Data entries
-- Opening Marker --

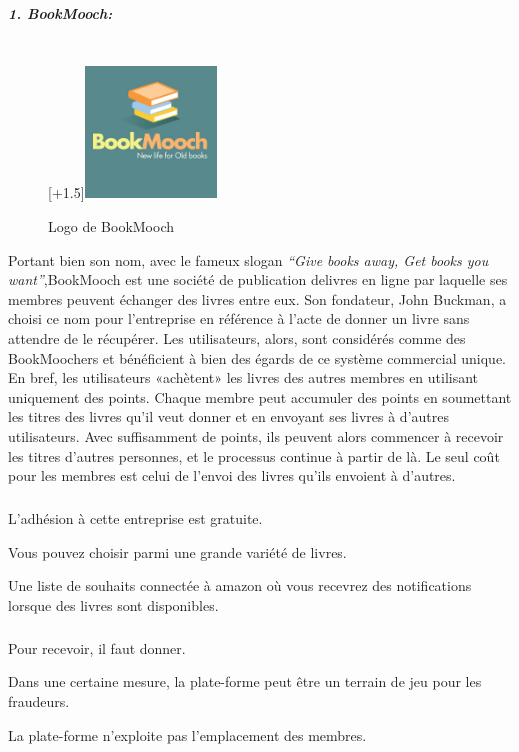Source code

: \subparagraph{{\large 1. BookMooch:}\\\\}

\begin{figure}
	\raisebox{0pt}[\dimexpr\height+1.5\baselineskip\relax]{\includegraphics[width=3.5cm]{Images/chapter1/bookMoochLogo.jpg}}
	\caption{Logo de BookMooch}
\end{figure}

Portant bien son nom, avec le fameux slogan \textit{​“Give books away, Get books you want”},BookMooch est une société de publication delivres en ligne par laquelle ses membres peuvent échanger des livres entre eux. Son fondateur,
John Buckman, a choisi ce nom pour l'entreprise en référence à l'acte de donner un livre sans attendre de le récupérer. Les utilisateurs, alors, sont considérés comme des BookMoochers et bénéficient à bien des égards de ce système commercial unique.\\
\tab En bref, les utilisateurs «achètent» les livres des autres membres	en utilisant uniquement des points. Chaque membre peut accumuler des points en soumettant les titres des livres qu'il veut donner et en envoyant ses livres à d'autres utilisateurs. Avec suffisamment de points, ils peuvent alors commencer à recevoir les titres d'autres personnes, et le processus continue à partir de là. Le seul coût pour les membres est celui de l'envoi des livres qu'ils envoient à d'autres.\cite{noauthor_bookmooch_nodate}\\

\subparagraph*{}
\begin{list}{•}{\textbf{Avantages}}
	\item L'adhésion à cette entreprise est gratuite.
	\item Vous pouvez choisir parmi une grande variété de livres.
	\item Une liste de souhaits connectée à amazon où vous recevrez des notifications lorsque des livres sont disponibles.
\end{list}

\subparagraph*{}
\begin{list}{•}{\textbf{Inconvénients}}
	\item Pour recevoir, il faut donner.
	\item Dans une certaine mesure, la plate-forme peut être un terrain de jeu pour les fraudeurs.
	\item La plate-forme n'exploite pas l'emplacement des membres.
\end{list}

-- Closing Marker --

## Work request
An exact copy of every line above is needed, without the images.

## Answer for the task
Source code

: \subparagraph{{\large 1. BookMooch:}\\\\}

\begin{figure}
	\raisebox{0pt}[\dimexpr\height+1.5\baselineskip\relax]{\includegraphics[width=3.5cm]{Images/chapter1/bookMoochLogo.jpg}}
	\caption{Logo de BookMooch}
\end{figure}

Portant bien son nom, avec le fameux slogan \textit{​“Give books away, Get books you want”},BookMooch est une société de publication delivres en ligne par laquelle ses membres peuvent échanger des livres entre eux. Son fondateur,
John Buckman, a choisi ce nom pour l'entreprise en référence à l'acte de donner un livre sans attendre de le récupérer. Les utilisateurs, alors, sont considérés comme des BookMoochers et bénéficient à bien des égards de ce système commercial unique.\\
\tab En bref, les utilisateurs «achètent» les livres des autres membres	en utilisant uniquement des points. Chaque membre peut accumuler des points en soumettant les titres des livres qu'il veut donner et en envoyant ses livres à d'autres utilisateurs. Avec suffisamment de points, ils peuvent alors commencer à recevoir les titres d'autres personnes, et le processus continue à partir de là. Le seul coût pour les membres est celui de l'envoi des livres qu'ils envoient à d'autres.\cite{noauthor_bookmooch_nodate}\\

\subparagraph*{}
\begin{list}{•}{\textbf{Avantages}}
	\item L'adhésion à cette entreprise est gratuite.
	\item Vous pouvez choisir parmi une grande variété de livres.
	\item Une liste de souhaits connectée à amazon où vous recevrez des notifications lorsque des livres sont disponibles.
\end{list}

\subparagraph*{}
\begin{list}{•}{\textbf{Inconvénients}}
	\item Pour recevoir, il faut donner.
	\item Dans une certaine mesure, la plate-forme peut être un terrain de jeu pour les fraudeurs.
	\item La plate-forme n'exploite pas l'emplacement des membres.
\end{list}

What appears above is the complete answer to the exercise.